--- Dataset content ---

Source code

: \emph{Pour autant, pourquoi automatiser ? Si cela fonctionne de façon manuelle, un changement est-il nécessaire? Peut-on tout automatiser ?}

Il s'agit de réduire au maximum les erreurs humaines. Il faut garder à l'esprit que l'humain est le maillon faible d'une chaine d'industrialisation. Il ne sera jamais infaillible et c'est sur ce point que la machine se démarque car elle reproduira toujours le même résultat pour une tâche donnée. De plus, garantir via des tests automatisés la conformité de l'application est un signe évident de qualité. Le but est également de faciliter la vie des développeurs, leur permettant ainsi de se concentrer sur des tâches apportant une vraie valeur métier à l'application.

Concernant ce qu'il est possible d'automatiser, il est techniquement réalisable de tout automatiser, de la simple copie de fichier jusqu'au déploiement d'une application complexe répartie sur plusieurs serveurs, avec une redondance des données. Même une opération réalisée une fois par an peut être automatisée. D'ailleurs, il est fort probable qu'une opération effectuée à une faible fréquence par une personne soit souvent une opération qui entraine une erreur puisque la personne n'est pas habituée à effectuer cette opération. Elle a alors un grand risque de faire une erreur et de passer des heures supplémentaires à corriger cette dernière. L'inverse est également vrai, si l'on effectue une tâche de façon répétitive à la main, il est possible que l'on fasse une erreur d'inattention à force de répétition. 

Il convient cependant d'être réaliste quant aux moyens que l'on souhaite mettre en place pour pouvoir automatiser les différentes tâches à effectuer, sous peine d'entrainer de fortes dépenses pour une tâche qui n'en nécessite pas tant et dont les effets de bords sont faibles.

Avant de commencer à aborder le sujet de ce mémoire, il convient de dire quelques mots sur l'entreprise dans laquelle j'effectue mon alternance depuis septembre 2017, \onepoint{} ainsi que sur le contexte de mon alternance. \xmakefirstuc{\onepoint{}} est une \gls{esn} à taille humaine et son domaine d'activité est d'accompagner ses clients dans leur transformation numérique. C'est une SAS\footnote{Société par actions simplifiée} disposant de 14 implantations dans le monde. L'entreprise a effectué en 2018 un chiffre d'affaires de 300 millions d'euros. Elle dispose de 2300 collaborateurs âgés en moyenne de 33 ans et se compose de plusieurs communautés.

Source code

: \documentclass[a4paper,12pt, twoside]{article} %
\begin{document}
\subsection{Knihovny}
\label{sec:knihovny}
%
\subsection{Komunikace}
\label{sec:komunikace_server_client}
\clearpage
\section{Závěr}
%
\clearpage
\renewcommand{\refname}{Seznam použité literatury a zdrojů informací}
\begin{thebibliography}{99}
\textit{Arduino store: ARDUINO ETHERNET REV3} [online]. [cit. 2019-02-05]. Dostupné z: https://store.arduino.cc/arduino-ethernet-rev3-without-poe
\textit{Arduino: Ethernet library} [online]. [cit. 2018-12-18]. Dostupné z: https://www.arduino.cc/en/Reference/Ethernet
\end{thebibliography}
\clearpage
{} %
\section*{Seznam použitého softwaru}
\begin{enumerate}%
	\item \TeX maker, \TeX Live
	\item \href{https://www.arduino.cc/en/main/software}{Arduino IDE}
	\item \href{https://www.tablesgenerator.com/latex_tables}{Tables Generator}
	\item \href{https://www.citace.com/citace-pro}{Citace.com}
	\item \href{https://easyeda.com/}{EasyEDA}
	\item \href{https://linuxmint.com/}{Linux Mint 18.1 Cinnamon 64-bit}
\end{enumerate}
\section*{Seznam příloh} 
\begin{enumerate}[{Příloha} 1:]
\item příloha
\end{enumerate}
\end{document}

---

--- Work to be completed ---
Copy every line of the entries in which "tâches" can be found.

--- Exercise answer ---
Il s'agit de réduire au maximum les erreurs humaines. Il faut garder à l'esprit que l'humain est le maillon faible d'une chaine d'industrialisation. Il ne sera jamais infaillible et c'est sur ce point que la machine se démarque car elle reproduira toujours le même résultat pour une tâche donnée. De plus, garantir via des tests automatisés la conformité de l'application est un signe évident de qualité. Le but est également de faciliter la vie des développeurs, leur permettant ainsi de se concentrer sur des tâches apportant une vraie valeur métier à l'application.
Il convient cependant d'être réaliste quant aux moyens que l'on souhaite mettre en place pour pouvoir automatiser les différentes tâches à effectuer, sous peine d'entrainer de fortes dépenses pour une tâche qui n'en nécessite pas tant et dont les effets de bords sont faibles.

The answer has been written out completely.